A new dawn emerges. Thick, red hot oil glistens and glimmers against satin and suede. My debut solo show, How to Get Attention When You’re Drowning, will be ready for you to squeal and squawk and curse and gawk at from 5th August - 25th September, at Cheap Cheap Gallery. Yes, big, juicy words as promised, and lots of them. Sex and death and love and women and scripture.
Soon, dear reader, I will also have my grubby little paws all over the various accounts of CCA, the Centre for Contemporary Art Derry-Londonderry. Sneaking you into my studio and the show, too, I’ll be detailing my techniques, influences and oddities in excruciating detail inside the device undoubtedly clutched, clammy, in your palm. I’ve written a poem which will rest in memoriam at the entrance of the CCA. Offerings, to be gold-engraved onto cold, black marble is a bible of hand-cut limestone. Inscribed in Olde English Blackletter, the text can be read here.
I’m in the midst of something new. The Moon moves through phases, as I do. For all its faults and criticisms, on a Midsummer night sprawled across the settee, I succumbed to Bohemian Rhapsody (2018).

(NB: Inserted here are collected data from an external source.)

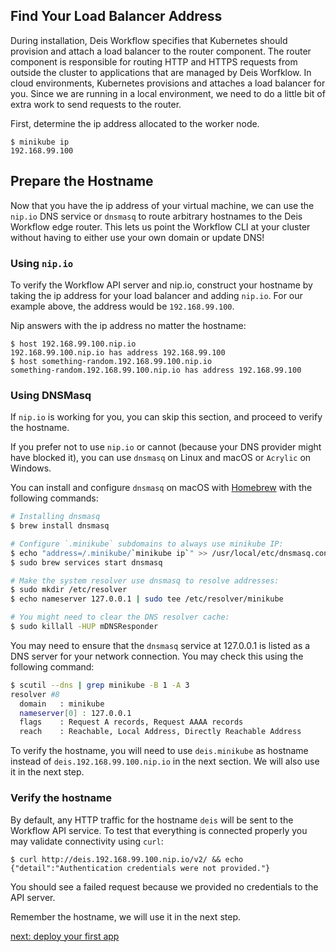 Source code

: ## Find Your Load Balancer Address

During installation, Deis Workflow specifies that Kubernetes should provision and attach a load
balancer to the router component. The router component is responsible for routing HTTP and HTTPS
requests from outside the cluster to applications that are managed by Deis Worfklow. In cloud
environments, Kubernetes provisions and attaches a load balancer for you. Since we are running in a
local environment, we need to do a little bit of extra work to send requests to the router.

First, determine the ip address allocated to the worker node.

```
$ minikube ip
192.168.99.100
```

## Prepare the Hostname

Now that you have the ip address of your virtual machine, we can use the `nip.io` DNS service or `dnsmasq` to
route arbitrary hostnames to the Deis Workflow edge router. This lets us point the Workflow CLI at
your cluster without having to either use your own domain or update DNS!

### Using `nip.io`

To verify the Workflow API server and nip.io, construct your hostname by taking the ip address for
your load balancer and adding `nip.io`. For our example above, the address would be `192.168.99.100`.

Nip answers with the ip address no matter the hostname:

```
$ host 192.168.99.100.nip.io
192.168.99.100.nip.io has address 192.168.99.100
$ host something-random.192.168.99.100.nip.io
something-random.192.168.99.100.nip.io has address 192.168.99.100
```

### Using DNSMasq

If `nip.io` is working for you, you can skip this section, and proceed to verify the hostname.

If you prefer not to use `nip.io` or cannot (because your DNS provider might have blocked it), you can use `dnsmasq` on Linux and macOS or `Acrylic` on Windows.

You can install and configure `dnsmasq` on macOS with [Homebrew](https://brew.sh) with the following commands:

```sh
# Installing dnsmasq
$ brew install dnsmasq

# Configure `.minikube` subdomains to always use minikube IP:
$ echo "address=/.minikube/`minikube ip`" >> /usr/local/etc/dnsmasq.conf
$ sudo brew services start dnsmasq

# Make the system resolver use dnsmasq to resolve addresses:
$ sudo mkdir /etc/resolver
$ echo nameserver 127.0.0.1 | sudo tee /etc/resolver/minikube

# You might need to clear the DNS resolver cache:
$ sudo killall -HUP mDNSResponder
```

You may need to ensure that the `dnsmasq` service at 127.0.0.1 is listed as a DNS server for your network connection. You may check this using the following command:

```sh
$ scutil --dns | grep minikube -B 1 -A 3
resolver #8
  domain   : minikube
  nameserver[0] : 127.0.0.1
  flags    : Request A records, Request AAAA records
  reach    : Reachable, Local Address, Directly Reachable Address
```

To verify the hostname, you will need to use `deis.minikube` as hostname instead of `deis.192.168.99.100.nip.io` in the next section. We will also use it in the next step.

### Verify the hostname

By default, any HTTP traffic for the hostname `deis` will be sent to the Workflow API service. To test that everything is connected properly you may validate connectivity using `curl`:

```
$ curl http://deis.192.168.99.100.nip.io/v2/ && echo
{"detail":"Authentication credentials were not provided."}
```

You should see a failed request because we provided no credentials to the API server.

Remember the hostname, we will use it in the next step.

[next: deploy your first app](../../deploy-an-app.md)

The penultimate scene of Queen, commanding the stage at Live Aid 1985 ignited a burning arrow straight to my heart! I’ve listened to nothing but Queen since. For a life lived far too short, Mercury was championed as an operatic chanteuse, now immortalised, beautifully, in queer-coded blue denim jeans and a tight, white vest. I love him, I do, so much so that I was gifted Mercury and Me, written by life partner Jim Hutton, for my birthday. The text charts their early conversations in Heaven nightclub, from falling deeply in love to Mercury’s final moments before passing from AIDS complications in late 1991.

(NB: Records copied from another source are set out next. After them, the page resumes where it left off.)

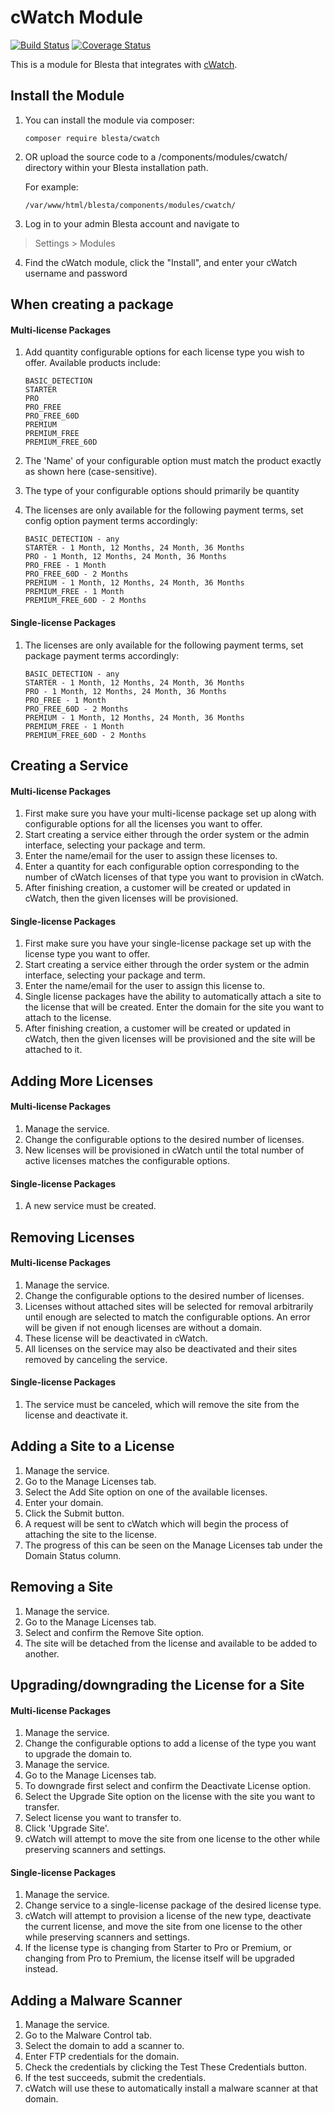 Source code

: # cWatch Module

[![Build Status](https://travis-ci.org/blesta/module-cwatch.svg?branch=master)](https://travis-ci.org/blesta/module-cwatch) [![Coverage Status](https://coveralls.io/repos/github/blesta/module-cwatch/badge.svg?branch=master)](https://coveralls.io/github/blesta/module-cwatch?branch=master)

This is a module for Blesta that integrates with [cWatch](https://cwatch.comodo.com/).

## Install the Module

1. You can install the module via composer:

    ```
    composer require blesta/cwatch
    ```

2. OR upload the source code to a /components/modules/cwatch/ directory within
your Blesta installation path.

    For example:

    ```
    /var/www/html/blesta/components/modules/cwatch/
    ```

3. Log in to your admin Blesta account and navigate to
> Settings > Modules

4. Find the cWatch module, click the "Install", and enter your cWatch username and password

## When creating a package
#### Multi-license Packages

1. Add quantity configurable options for each license type you wish to offer.  Available products include:

    ```
    BASIC_DETECTION
    STARTER
    PRO
    PRO_FREE
    PRO_FREE_60D
    PREMIUM
    PREMIUM_FREE
    PREMIUM_FREE_60D
    ```

2. The 'Name' of your configurable option must match the product exactly as shown here (case-sensitive).

3. The type of your configurable options should primarily be quantity

4. The licenses are only available for the following payment terms, set config option payment terms accordingly:

    ```
    BASIC_DETECTION - any
    STARTER - 1 Month, 12 Months, 24 Month, 36 Months
    PRO - 1 Month, 12 Months, 24 Month, 36 Months
    PRO_FREE - 1 Month
    PRO_FREE_60D - 2 Months
    PREMIUM - 1 Month, 12 Months, 24 Month, 36 Months
    PREMIUM_FREE - 1 Month
    PREMIUM_FREE_60D - 2 Months
    ```

#### Single-license Packages

1. The licenses are only available for the following payment terms, set package payment terms accordingly:

    ```
    BASIC_DETECTION - any
    STARTER - 1 Month, 12 Months, 24 Month, 36 Months
    PRO - 1 Month, 12 Months, 24 Month, 36 Months
    PRO_FREE - 1 Month
    PRO_FREE_60D - 2 Months
    PREMIUM - 1 Month, 12 Months, 24 Month, 36 Months
    PREMIUM_FREE - 1 Month
    PREMIUM_FREE_60D - 2 Months
    ```

## Creating a Service
#### Multi-license Packages
1. First make sure you have your multi-license package set up along with configurable options for all the licenses you want to offer.
2. Start creating a service either through the order system or the admin interface, selecting your package and term.
3. Enter the name/email for the user to assign these licenses to.
4. Enter a quantity for each configurable option corresponding to the number of cWatch licenses of that type you want to provision in cWatch.
5. After finishing creation, a customer will be created or updated in cWatch, then the given licenses will be provisioned.

#### Single-license Packages
1. First make sure you have your single-license package set up with the license type you want to offer.
2. Start creating a service either through the order system or the admin interface, selecting your package and term.
3. Enter the name/email for the user to assign this license to.
4. Single license packages have the ability to automatically attach a site to the license that will be created.  Enter the domain for the site you want to attach to the license.
5. After finishing creation, a customer will be created or updated in cWatch, then the given licenses will be provisioned and the site will be attached to it.

## Adding More Licenses
#### Multi-license Packages
1. Manage the service.
2. Change the configurable options to the desired number of licenses.
3. New licenses will be provisioned in cWatch until the total number of active licenses matches the configurable options.

#### Single-license Packages
1. A new service must be created.

## Removing Licenses
#### Multi-license Packages
1. Manage the service.
2. Change the configurable options to the desired number of licenses.
3. Licenses without attached sites will be selected for removal arbitrarily until enough are selected to match the configurable options.  An error will be given if not enough licenses are without a domain.
4. These license will be deactivated in cWatch.
5. All licenses on the service may also be deactivated and their sites removed by canceling the service.

#### Single-license Packages
1. The service must be canceled, which will remove the site from the license and deactivate it.

## Adding a Site to a License
1. Manage the service.
2. Go to the Manage Licenses tab.
3. Select the Add Site option on one of the available licenses.
4. Enter your domain.
5. Click the Submit button.
6. A request will be sent to cWatch which will begin the process of attaching the site to the license.
7. The progress of this can be seen on the Manage Licenses tab under the Domain Status column.

## Removing a Site
1. Manage the service.
2. Go to the Manage Licenses tab.
3. Select and confirm the Remove Site option.
4. The site will be detached from the license and available to be added to another.

## Upgrading/downgrading the License for a Site
#### Multi-license Packages
1. Manage the service.
2. Change the configurable options to add a license of the type you want to upgrade the domain to.
3. Manage the service.
4. Go to the Manage Licenses tab.
5. To downgrade first select and confirm the Deactivate License option.
5. Select the Upgrade Site option on the license with the site you want to transfer.
6. Select license you want to transfer to.
7. Click 'Upgrade Site'.
8. cWatch will attempt to move the site from one license to the other while preserving scanners and settings.

#### Single-license Packages
1. Manage the service.
2. Change service to a single-license package of the desired license type.
3. cWatch will attempt to provision a license of the new type, deactivate the current license, and move the site from one license to the other while preserving scanners and settings.
4. If the license type is changing from Starter to Pro or Premium, or changing from Pro to Premium, the license itself will be upgraded instead.

## Adding a Malware Scanner
1. Manage the service.
2. Go to the Malware Control tab.
3. Select the domain to add a scanner to.
4. Enter FTP credentials for the domain.
5. Check the credentials by clicking the Test These Credentials button.
6. If the test succeeds, submit the credentials.
7. cWatch will use these to automatically install a malware scanner at that domain.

Freddie Mercury of Queen performing Bohemian Rhapsody at Live Aid, Wembley Stadium, London, 1985.
In obsessing over death lies a longing to understand it. Prior to my fascination for Mercury, I was heavily engrossed in Jeff Buckley: From Hallelujah to the Last Goodbye, a memoir which chronicles the musician’s rise through New York coffee houses to his sonic peak Live at Cabaret Metro in Chicago, Illinois, two years before his death in the Mississippi River in 1997. Penned by Dave Lory, record executive and Buckley’s former manager, the book eerily, accurately encapsulates the pain of losing someone.
I’ve read it three times.
Lory speaks of receiving a shipment of Buckley’s clothes in the days following his drowning. A dozen checkered shirts, steel toe cap Dr. Martens, ripped jeans, a faux fur coat: all articles of fading ‘90s grunge regalia. Resting on hangers, laid out across the bed, Lory falls into them and weeps. I’m reminded of the scene in American Beauty where Carolyn, Lester Burnham’s regretful widow, performs a similarly sad ritual. I see myself in both of them.
Trawling through hours of live performances, press interviews and tour footage painstakingly preserved by fans, in the months leading up to Stephen’s passing I realise I was, in fact, preparing myself for the inevitable. If I can see how others deal with loss, normalise it, write about it, I could do the same. If only I’d had the foresight to preserve it all.
Voicemails saved, videos taken, what could have been.